* **WORK TASK**: From the data, return each line holding the word "begin".
======== DATA SHOWN ========
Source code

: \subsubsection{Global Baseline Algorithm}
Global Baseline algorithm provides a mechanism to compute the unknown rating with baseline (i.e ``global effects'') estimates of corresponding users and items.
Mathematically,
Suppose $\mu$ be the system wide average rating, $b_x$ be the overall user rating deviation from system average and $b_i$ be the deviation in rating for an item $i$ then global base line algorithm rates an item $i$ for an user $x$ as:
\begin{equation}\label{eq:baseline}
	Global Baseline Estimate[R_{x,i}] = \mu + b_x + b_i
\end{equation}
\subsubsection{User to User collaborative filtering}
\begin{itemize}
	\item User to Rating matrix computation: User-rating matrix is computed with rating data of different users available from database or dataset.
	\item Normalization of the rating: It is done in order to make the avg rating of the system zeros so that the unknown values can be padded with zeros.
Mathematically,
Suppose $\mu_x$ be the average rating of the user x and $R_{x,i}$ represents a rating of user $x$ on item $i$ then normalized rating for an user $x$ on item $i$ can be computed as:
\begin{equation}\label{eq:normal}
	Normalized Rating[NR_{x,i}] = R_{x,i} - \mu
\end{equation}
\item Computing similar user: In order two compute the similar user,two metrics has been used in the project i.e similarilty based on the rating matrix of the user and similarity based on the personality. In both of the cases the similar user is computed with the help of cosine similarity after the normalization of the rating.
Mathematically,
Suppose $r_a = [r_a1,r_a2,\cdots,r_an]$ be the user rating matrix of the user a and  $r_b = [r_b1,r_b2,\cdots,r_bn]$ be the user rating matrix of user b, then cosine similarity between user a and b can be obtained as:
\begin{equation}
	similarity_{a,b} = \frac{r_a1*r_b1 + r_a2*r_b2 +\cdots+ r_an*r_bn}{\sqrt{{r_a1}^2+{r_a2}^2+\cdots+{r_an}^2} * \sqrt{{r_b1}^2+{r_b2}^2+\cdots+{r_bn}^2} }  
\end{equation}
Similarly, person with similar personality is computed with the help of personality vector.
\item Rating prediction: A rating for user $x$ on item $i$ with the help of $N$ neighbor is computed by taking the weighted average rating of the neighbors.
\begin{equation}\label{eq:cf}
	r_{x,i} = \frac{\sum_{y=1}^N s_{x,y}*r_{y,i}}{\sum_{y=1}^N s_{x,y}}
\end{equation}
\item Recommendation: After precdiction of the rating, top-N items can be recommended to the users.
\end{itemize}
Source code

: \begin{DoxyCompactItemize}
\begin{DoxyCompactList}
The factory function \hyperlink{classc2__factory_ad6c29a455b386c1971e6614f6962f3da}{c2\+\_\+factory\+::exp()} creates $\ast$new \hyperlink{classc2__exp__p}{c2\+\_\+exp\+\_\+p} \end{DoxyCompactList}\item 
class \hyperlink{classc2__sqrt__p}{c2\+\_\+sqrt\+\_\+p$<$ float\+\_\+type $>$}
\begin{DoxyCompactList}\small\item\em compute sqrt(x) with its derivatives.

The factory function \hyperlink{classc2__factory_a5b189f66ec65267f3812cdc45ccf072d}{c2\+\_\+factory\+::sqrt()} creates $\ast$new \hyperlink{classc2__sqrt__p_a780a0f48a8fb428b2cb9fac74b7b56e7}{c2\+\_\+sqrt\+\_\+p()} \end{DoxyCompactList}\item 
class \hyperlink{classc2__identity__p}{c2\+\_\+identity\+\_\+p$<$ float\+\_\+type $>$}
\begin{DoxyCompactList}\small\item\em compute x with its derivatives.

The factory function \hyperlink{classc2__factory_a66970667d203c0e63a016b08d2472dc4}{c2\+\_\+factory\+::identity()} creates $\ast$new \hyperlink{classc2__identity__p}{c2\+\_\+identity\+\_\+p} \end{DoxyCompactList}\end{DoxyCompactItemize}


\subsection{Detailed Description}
========
* **SOLUTION FOR THIS TASK**:
\begin{equation}\label{eq:baseline}
\begin{itemize}
\begin{equation}\label{eq:normal}
\begin{equation}
\begin{equation}\label{eq:cf}
: \begin{DoxyCompactItemize}
\begin{DoxyCompactList}
\begin{DoxyCompactList}\small\item\em compute sqrt(x) with its derivatives.
\begin{DoxyCompactList}\small\item\em compute x with its derivatives.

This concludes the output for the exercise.